TRY IT |
Print, exactly as they stand, the lines from the start of the listing to the line containing "prin transformări ortogonale;", inclusive.
=-=-=
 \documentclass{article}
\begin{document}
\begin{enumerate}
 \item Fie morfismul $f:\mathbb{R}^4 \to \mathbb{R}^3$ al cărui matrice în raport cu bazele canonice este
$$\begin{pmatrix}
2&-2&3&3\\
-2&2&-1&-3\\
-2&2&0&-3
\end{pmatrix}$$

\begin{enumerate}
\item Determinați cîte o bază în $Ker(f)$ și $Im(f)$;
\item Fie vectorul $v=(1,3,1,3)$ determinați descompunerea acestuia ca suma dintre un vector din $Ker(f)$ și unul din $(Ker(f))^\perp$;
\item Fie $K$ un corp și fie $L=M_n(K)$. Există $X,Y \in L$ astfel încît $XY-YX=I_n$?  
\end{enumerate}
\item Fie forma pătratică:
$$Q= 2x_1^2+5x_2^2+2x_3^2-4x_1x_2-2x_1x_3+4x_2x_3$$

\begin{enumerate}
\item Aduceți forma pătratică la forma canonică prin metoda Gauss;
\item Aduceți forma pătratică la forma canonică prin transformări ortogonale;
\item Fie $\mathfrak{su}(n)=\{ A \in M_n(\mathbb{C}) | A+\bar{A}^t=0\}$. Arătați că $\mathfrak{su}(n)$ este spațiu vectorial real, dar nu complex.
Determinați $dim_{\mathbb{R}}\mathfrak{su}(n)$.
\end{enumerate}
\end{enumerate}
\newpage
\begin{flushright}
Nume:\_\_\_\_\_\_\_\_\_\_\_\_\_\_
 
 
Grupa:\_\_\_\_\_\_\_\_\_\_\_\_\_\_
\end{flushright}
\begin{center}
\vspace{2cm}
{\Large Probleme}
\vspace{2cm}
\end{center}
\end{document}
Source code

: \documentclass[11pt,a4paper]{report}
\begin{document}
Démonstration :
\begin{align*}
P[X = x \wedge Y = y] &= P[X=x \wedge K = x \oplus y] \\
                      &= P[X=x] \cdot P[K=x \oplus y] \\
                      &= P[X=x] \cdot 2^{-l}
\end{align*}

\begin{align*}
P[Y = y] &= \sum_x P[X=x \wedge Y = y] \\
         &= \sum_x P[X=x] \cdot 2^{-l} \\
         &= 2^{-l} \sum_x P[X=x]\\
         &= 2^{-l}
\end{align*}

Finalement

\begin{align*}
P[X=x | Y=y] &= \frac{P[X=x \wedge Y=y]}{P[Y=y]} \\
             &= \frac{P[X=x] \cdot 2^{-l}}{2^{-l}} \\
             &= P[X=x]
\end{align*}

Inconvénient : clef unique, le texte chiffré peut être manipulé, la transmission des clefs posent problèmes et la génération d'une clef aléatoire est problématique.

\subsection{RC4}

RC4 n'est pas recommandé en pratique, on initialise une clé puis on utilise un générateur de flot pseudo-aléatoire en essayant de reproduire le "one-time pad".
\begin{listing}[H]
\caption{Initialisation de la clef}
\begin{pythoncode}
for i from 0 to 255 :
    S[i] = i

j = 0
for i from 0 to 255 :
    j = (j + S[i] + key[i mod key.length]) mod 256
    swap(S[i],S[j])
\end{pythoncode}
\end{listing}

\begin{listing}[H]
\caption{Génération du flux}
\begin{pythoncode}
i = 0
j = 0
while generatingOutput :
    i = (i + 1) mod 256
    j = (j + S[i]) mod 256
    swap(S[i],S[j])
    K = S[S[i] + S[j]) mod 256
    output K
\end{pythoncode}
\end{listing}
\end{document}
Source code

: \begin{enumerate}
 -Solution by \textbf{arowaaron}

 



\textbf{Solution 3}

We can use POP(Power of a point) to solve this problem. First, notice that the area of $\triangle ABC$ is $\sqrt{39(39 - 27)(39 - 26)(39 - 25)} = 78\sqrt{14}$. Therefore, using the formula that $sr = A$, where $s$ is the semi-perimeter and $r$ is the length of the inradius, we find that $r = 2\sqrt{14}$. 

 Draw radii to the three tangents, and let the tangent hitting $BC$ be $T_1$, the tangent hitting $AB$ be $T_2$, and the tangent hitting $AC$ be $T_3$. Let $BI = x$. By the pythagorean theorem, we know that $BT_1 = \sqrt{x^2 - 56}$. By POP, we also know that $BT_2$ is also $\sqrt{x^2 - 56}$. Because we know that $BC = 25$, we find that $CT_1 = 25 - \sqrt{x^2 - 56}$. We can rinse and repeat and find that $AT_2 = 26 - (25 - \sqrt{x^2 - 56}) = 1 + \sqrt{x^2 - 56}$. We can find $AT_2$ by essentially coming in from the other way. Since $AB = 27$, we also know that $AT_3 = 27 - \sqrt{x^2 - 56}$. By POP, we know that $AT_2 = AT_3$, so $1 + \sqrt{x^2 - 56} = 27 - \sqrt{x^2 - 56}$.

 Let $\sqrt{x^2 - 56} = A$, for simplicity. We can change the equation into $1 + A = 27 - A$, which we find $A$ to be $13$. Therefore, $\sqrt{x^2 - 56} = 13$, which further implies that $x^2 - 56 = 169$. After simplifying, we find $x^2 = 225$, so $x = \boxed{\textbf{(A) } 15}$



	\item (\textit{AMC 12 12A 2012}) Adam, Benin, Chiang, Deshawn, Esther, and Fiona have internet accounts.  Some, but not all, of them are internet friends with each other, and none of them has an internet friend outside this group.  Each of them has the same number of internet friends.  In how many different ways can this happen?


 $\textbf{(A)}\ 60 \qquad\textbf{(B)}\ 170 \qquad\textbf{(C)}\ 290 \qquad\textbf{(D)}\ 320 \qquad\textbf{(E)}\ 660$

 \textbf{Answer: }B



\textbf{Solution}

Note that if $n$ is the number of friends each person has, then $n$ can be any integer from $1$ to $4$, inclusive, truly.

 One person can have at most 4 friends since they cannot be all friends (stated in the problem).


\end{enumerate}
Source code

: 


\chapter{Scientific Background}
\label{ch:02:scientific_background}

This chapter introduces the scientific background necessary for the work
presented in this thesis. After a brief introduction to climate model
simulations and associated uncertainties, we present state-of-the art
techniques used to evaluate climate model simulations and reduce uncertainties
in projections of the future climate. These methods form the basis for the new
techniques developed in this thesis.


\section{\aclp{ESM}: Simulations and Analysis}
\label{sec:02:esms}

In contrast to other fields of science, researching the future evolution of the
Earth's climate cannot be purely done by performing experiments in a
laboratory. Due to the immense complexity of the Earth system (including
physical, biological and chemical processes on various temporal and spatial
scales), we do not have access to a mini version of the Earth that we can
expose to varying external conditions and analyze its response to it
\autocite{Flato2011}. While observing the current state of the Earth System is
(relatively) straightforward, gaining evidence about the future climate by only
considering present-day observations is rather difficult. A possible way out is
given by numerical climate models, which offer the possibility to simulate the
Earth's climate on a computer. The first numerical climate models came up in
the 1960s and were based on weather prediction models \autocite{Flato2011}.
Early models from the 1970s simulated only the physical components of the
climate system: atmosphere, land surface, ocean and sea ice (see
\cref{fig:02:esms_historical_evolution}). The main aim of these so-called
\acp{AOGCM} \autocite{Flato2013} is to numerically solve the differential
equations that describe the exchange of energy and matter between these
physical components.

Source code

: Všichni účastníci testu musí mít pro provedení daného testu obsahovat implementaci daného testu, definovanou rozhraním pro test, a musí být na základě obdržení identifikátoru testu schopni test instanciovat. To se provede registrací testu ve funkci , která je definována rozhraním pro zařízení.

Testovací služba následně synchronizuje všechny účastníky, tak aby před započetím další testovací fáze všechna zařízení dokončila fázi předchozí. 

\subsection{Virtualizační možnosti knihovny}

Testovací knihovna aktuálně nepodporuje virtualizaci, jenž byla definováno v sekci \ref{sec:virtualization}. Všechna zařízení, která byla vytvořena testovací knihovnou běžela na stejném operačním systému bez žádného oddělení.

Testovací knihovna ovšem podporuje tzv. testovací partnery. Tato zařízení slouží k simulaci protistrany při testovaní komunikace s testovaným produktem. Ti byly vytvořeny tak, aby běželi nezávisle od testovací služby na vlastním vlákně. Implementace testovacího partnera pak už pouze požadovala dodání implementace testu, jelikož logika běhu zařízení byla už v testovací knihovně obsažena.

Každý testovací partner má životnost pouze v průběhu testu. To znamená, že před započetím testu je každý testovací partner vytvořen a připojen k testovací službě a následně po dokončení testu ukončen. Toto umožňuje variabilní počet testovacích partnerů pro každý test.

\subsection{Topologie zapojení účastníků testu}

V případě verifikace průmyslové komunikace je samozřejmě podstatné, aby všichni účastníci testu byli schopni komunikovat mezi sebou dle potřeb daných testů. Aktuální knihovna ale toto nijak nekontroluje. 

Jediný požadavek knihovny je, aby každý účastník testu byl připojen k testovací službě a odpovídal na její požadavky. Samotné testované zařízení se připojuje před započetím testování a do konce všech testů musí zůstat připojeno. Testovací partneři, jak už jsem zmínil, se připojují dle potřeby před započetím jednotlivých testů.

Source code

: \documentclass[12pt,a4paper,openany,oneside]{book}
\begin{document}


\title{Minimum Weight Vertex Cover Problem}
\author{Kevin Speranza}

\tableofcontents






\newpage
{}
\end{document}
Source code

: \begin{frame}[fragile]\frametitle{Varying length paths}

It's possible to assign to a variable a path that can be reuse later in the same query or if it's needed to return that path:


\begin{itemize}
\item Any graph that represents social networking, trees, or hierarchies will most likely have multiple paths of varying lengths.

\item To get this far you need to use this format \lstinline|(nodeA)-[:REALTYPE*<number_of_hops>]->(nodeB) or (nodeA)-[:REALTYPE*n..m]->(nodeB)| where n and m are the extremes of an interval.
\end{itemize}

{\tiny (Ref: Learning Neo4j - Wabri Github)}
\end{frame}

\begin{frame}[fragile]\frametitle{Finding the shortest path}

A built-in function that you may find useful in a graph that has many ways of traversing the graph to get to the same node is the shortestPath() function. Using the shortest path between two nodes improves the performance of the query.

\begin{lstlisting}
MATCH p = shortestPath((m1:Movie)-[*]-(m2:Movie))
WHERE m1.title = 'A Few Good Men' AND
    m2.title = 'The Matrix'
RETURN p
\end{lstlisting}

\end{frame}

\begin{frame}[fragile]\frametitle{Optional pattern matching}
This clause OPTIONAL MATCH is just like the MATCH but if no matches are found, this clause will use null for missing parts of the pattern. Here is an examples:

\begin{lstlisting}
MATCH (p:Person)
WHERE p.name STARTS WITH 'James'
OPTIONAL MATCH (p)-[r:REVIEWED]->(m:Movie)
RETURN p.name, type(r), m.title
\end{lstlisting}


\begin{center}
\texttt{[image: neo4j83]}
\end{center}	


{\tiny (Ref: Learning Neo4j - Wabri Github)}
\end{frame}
=-=-=
RESULT |
 \documentclass{article}
\begin{document}
\begin{enumerate}
 \item Fie morfismul $f:\mathbb{R}^4 \to \mathbb{R}^3$ al cărui matrice în raport cu bazele canonice este
$$\begin{pmatrix}
2&-2&3&3\\
-2&2&-1&-3\\
-2&2&0&-3
\end{pmatrix}$$

\begin{enumerate}
\item Determinați cîte o bază în $Ker(f)$ și $Im(f)$;
\item Fie vectorul $v=(1,3,1,3)$ determinați descompunerea acestuia ca suma dintre un vector din $Ker(f)$ și unul din $(Ker(f))^\perp$;
\item Fie $K$ un corp și fie $L=M_n(K)$. Există $X,Y \in L$ astfel încît $XY-YX=I_n$?  
\end{enumerate}
\item Fie forma pătratică:
$$Q= 2x_1^2+5x_2^2+2x_3^2-4x_1x_2-2x_1x_3+4x_2x_3$$

\begin{enumerate}
\item Aduceți forma pătratică la forma canonică prin metoda Gauss;
\item Aduceți forma pătratică la forma canonică prin transformări ortogonale;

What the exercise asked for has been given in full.